WEC Energy Group will be among the first utilities to fire a pre-existing natural gas plant with a natural gas-hydrogen blend, putting one of the hottest new theories in renewable energy to the test.
WEC plans to blend 25% hydrogen with 75% natural gas in one of the two natural gas plants that serve customers of Upper Michigan Energy Resources. The exact unit to be studied in the pilot has not yet been selected, but both use reciprocating internal combustion engines (RICE) manufactured by Wärtsilä. WEC Energy Group will fund the trial, while EPRI manages the technical details.
"Hydrogen is being studied across the globe right now in all sorts of ways," said Brendan Conway, a spokesperson for WEC Energy Group. But WEC found itself in a unique position thanks to the relatively young age of its natural gas plant in Michigan. Many newer natural gas turbines, including the engines installed at the plant in question, were designed with the potential for alternative fuels in mind. But few utilities have experimented with a hydrogen-natural gas blend in commercial settings.

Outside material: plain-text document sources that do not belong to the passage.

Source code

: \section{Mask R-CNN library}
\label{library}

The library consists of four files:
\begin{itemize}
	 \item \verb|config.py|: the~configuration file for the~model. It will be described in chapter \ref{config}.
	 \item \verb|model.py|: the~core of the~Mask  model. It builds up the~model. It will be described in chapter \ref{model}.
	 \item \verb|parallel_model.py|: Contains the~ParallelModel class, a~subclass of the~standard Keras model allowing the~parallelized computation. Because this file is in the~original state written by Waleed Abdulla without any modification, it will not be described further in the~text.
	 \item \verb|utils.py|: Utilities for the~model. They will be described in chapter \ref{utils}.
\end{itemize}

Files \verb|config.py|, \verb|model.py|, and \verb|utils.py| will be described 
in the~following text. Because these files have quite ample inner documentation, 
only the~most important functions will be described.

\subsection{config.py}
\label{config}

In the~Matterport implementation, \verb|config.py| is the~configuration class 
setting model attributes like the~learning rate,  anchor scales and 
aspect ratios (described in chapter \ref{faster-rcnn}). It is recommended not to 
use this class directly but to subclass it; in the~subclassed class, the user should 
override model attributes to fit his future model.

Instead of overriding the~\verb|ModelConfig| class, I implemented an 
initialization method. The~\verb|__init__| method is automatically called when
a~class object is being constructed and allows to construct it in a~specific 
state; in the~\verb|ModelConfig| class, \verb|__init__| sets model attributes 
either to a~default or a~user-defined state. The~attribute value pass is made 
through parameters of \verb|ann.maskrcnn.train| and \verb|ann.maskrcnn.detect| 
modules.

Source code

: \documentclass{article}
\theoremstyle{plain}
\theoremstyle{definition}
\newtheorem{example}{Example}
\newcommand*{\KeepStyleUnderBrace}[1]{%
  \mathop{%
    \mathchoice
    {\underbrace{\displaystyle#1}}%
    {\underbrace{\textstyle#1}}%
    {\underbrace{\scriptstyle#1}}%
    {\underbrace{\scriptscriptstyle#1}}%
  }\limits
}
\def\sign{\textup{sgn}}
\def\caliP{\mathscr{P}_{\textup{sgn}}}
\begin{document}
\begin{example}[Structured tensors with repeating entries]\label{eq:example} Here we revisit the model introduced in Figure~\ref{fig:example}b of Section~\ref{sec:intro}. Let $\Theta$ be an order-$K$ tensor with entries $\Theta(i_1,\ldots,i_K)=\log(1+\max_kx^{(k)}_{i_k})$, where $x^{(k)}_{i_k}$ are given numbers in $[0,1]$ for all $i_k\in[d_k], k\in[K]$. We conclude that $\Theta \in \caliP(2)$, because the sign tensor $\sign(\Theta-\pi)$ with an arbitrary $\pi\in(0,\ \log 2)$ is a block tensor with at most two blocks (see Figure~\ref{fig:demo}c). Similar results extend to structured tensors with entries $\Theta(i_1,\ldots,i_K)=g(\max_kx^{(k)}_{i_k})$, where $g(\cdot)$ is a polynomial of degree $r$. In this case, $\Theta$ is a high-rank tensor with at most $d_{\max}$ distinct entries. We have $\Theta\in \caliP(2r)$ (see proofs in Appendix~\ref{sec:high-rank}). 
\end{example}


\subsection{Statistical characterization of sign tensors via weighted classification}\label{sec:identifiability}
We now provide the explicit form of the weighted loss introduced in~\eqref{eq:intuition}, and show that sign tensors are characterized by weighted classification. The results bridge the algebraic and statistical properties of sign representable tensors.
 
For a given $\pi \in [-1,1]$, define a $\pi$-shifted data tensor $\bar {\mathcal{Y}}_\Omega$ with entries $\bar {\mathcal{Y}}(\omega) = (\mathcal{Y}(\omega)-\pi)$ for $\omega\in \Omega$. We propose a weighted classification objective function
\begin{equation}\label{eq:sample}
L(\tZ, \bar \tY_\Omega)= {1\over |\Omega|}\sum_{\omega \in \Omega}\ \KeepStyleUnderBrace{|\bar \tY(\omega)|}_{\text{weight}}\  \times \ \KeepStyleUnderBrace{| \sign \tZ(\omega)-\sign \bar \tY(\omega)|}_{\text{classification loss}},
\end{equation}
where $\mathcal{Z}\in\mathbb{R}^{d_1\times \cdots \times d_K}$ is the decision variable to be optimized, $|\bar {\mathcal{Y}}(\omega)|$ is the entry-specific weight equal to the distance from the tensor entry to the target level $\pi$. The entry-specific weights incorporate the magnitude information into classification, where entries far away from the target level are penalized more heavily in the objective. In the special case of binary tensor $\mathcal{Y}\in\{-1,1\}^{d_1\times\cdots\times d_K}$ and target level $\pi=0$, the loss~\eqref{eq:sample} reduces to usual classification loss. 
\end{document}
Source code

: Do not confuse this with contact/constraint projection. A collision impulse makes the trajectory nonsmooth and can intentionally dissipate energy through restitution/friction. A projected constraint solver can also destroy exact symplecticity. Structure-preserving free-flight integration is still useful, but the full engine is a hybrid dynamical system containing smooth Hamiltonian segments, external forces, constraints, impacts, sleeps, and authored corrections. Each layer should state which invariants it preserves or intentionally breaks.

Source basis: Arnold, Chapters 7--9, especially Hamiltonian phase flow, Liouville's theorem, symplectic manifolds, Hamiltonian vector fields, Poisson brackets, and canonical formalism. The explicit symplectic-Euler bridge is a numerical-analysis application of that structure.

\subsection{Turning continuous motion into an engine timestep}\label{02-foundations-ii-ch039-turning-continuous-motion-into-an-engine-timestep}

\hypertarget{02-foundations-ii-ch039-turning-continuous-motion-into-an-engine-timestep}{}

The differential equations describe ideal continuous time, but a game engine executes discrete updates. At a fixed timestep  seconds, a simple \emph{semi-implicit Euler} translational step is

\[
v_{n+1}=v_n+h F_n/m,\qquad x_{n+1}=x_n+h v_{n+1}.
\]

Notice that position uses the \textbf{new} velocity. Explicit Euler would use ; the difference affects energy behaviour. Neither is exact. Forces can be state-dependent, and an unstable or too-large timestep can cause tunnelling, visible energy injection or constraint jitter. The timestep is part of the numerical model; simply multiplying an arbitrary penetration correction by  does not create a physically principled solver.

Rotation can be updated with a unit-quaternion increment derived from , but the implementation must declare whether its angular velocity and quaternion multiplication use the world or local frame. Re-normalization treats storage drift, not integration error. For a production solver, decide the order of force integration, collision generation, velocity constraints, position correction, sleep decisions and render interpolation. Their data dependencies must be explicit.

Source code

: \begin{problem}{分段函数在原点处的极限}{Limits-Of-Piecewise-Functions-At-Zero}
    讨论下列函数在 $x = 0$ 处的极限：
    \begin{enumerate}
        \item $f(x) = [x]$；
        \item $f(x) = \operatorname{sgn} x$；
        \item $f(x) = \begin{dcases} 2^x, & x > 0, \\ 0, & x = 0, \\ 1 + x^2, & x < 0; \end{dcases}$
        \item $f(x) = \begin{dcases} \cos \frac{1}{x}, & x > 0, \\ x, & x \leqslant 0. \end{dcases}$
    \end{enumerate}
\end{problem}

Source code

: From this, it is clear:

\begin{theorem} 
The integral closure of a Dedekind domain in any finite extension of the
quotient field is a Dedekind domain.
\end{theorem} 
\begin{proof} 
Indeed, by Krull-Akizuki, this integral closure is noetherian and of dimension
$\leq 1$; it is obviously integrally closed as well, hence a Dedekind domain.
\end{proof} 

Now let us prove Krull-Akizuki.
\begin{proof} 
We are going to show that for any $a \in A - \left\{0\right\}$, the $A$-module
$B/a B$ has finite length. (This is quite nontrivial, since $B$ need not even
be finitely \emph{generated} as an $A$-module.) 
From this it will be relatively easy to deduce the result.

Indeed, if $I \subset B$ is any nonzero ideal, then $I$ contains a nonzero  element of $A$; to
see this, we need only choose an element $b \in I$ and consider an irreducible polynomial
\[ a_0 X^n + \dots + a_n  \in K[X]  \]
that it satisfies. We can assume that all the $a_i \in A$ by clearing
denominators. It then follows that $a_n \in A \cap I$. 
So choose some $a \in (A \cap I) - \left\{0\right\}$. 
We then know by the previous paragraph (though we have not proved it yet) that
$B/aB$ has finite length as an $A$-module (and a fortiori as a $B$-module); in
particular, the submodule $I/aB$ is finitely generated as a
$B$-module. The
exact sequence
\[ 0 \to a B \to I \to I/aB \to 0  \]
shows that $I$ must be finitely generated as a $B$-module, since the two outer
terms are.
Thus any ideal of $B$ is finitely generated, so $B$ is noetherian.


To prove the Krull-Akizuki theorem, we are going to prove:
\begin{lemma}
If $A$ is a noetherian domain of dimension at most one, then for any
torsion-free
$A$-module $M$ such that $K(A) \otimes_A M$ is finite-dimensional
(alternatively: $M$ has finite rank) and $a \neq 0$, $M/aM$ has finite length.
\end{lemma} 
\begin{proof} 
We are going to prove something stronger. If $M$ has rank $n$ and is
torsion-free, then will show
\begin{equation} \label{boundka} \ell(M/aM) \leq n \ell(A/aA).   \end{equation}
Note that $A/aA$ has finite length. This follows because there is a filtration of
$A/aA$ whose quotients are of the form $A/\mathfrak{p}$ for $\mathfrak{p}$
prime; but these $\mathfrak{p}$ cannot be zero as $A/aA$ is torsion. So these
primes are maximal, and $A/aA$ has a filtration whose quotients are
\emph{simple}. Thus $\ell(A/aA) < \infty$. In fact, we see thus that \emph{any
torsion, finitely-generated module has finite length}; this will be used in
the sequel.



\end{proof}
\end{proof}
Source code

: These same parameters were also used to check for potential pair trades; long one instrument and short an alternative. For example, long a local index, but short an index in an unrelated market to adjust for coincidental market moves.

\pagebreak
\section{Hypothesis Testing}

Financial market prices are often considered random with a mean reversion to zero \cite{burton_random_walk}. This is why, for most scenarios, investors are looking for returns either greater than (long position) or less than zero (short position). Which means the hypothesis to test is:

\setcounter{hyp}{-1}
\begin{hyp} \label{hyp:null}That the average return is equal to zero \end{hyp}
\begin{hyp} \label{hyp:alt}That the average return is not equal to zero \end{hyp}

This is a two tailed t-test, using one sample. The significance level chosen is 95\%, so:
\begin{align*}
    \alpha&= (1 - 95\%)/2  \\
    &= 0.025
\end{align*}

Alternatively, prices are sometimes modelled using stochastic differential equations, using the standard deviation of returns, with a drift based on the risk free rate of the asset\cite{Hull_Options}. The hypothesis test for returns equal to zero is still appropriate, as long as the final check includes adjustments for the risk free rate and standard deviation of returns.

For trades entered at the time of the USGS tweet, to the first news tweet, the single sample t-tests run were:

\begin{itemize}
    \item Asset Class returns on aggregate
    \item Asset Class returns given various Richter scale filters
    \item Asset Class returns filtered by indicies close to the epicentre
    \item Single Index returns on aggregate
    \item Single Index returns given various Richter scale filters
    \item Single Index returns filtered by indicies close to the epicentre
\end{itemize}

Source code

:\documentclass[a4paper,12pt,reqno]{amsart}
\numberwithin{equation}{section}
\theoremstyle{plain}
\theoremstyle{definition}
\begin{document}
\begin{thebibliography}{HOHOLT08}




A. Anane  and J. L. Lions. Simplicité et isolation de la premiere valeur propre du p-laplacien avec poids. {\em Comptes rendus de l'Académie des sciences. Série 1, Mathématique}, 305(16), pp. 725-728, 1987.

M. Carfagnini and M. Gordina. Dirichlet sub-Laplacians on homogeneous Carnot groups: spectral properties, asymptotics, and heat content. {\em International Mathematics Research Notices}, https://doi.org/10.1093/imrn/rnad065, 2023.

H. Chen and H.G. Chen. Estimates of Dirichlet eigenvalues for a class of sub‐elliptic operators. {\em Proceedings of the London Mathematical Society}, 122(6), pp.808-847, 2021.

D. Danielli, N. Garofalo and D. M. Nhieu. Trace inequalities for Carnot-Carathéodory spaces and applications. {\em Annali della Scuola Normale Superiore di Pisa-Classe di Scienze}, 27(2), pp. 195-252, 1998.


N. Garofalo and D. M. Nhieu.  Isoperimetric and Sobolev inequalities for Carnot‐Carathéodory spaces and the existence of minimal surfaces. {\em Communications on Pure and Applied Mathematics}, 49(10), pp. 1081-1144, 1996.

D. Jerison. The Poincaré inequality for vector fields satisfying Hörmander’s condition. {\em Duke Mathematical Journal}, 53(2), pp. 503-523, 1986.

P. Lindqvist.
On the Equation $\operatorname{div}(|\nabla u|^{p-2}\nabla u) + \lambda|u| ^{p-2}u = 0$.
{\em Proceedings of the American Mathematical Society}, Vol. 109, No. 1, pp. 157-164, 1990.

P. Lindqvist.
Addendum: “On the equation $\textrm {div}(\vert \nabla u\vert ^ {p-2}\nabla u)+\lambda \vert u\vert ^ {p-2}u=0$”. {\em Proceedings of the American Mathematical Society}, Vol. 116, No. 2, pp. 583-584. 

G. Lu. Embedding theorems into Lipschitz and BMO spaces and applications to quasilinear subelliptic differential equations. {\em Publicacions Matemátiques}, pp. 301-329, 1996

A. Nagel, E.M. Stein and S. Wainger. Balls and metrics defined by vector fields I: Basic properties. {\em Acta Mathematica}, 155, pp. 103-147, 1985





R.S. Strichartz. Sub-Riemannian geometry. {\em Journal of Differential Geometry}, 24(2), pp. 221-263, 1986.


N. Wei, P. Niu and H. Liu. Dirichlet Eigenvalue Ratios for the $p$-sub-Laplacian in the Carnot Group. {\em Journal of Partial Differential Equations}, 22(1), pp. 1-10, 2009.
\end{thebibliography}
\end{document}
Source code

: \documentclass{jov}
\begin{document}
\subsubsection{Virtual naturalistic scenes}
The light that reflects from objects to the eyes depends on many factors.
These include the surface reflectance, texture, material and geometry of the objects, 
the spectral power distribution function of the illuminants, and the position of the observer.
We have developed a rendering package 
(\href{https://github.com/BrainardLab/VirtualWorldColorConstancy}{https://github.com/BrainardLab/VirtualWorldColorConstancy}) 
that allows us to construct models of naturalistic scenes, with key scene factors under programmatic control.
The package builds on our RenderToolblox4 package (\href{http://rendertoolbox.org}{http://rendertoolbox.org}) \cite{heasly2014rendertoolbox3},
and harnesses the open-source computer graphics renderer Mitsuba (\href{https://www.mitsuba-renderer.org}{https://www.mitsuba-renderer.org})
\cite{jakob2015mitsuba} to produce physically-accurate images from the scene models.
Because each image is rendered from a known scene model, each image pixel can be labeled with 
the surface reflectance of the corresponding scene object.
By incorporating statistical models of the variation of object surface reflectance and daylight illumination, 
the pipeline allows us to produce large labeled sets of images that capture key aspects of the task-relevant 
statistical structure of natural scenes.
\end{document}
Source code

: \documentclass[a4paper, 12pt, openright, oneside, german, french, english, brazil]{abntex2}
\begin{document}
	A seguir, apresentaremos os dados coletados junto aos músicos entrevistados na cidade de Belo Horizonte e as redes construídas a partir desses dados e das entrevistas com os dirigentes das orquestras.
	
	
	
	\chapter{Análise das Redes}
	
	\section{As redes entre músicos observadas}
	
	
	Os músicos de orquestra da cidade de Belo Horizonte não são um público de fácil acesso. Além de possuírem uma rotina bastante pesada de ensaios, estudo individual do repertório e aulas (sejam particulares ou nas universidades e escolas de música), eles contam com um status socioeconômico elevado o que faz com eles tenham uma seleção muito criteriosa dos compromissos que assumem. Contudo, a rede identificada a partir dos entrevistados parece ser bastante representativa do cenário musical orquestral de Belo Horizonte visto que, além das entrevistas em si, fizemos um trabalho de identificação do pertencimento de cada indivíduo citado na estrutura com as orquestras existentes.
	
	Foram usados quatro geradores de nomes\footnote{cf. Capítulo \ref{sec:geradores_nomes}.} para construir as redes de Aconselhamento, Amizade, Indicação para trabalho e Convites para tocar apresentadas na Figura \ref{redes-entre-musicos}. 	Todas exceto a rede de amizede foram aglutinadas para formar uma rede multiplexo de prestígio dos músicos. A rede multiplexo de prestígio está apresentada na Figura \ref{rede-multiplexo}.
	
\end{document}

The results of the study, which are due out in 2023 after the expected conclusion of the trial later this year, will help WEC and other utilities understand more about whether hydrogen represents a viable, cost-competitive solution to the need for dispatchable carbon-free electrical generation, Conway said.
"This project will use hydrogen as a fuel in a commercial RICE unit and will provide the energy industry with relevant information to support decisions on decarbonization options," Jeffery Preece, director of net-zero resources for EPRI, said in an email. "RICE units are used worldwide to produce electricity and are especially important where peaking, load balancing, ancillary services, and other flexible power resources are needed. Using a blend of clean hydrogen as a fuel with natural gas reduces CO2 emissions and the project will measure and assess multiple operational performance and environmental aspects."
Hydrogen is still a relatively expensive solution, Conway said, but WEC has taken an interest because of its potential to provide a flexible, reliable source of carbon-free energy using existing generation units.
WEC Energy Group aims to achieve net-zero carbon emissions by 2050, and net-zero methane emissions by 2030. While it should be possible to achieve the 2030 goal using present-day technology, Conway said, the need for less intermittent energy sources in the long-term remains.
"We're pleased to take a leading role in testing hydrogen in our modern natural gas fueled generation units," Gale Klappa, WEC Energy Group executive chairman, said in a statement. "As we bring more renewable energy online, we must ensure that we can keep the lights on when the sun is not shining and the wind is not blowing. The potential of adding hydrogen as a clean generating fuel to our fleet of dispatchable plants is an important step as we bridge to a bright, sustainable future."